AIM OF THE TASK:
Print out the data below with every line intact.

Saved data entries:
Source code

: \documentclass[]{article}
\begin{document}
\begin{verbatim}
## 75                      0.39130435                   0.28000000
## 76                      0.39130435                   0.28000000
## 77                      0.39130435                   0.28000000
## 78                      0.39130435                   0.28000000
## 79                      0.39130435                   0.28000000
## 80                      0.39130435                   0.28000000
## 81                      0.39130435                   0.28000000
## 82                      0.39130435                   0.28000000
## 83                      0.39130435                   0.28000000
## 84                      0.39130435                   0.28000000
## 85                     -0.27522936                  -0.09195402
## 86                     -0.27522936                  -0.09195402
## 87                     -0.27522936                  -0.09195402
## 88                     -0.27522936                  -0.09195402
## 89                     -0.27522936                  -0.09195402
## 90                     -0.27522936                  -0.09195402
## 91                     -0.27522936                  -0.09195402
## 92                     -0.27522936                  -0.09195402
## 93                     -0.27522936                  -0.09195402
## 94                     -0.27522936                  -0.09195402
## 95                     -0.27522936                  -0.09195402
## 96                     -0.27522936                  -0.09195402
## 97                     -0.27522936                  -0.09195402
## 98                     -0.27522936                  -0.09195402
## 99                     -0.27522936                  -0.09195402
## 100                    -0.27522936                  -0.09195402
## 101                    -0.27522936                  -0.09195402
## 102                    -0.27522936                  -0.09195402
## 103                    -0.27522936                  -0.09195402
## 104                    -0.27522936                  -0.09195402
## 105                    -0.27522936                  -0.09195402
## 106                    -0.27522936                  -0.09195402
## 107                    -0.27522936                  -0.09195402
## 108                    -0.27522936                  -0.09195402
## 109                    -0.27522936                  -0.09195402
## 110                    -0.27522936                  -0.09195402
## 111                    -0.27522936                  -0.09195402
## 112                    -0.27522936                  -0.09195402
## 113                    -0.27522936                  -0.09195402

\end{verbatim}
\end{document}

SOLUTION:
Source code

: \documentclass[]{article}
\begin{document}
\begin{verbatim}
## 75                      0.39130435                   0.28000000
## 76                      0.39130435                   0.28000000
## 77                      0.39130435                   0.28000000
## 78                      0.39130435                   0.28000000
## 79                      0.39130435                   0.28000000
## 80                      0.39130435                   0.28000000
## 81                      0.39130435                   0.28000000
## 82                      0.39130435                   0.28000000
## 83                      0.39130435                   0.28000000
## 84                      0.39130435                   0.28000000
## 85                     -0.27522936                  -0.09195402
## 86                     -0.27522936                  -0.09195402
## 87                     -0.27522936                  -0.09195402
## 88                     -0.27522936                  -0.09195402
## 89                     -0.27522936                  -0.09195402
## 90                     -0.27522936                  -0.09195402
## 91                     -0.27522936                  -0.09195402
## 92                     -0.27522936                  -0.09195402
## 93                     -0.27522936                  -0.09195402
## 94                     -0.27522936                  -0.09195402
## 95                     -0.27522936                  -0.09195402
## 96                     -0.27522936                  -0.09195402
## 97                     -0.27522936                  -0.09195402
## 98                     -0.27522936                  -0.09195402
## 99                     -0.27522936                  -0.09195402
## 100                    -0.27522936                  -0.09195402
## 101                    -0.27522936                  -0.09195402
## 102                    -0.27522936                  -0.09195402
## 103                    -0.27522936                  -0.09195402
## 104                    -0.27522936                  -0.09195402
## 105                    -0.27522936                  -0.09195402
## 106                    -0.27522936                  -0.09195402
## 107                    -0.27522936                  -0.09195402
## 108                    -0.27522936                  -0.09195402
## 109                    -0.27522936                  -0.09195402
## 110                    -0.27522936                  -0.09195402
## 111                    -0.27522936                  -0.09195402
## 112                    -0.27522936                  -0.09195402
## 113                    -0.27522936                  -0.09195402

\end{verbatim}
\end{document}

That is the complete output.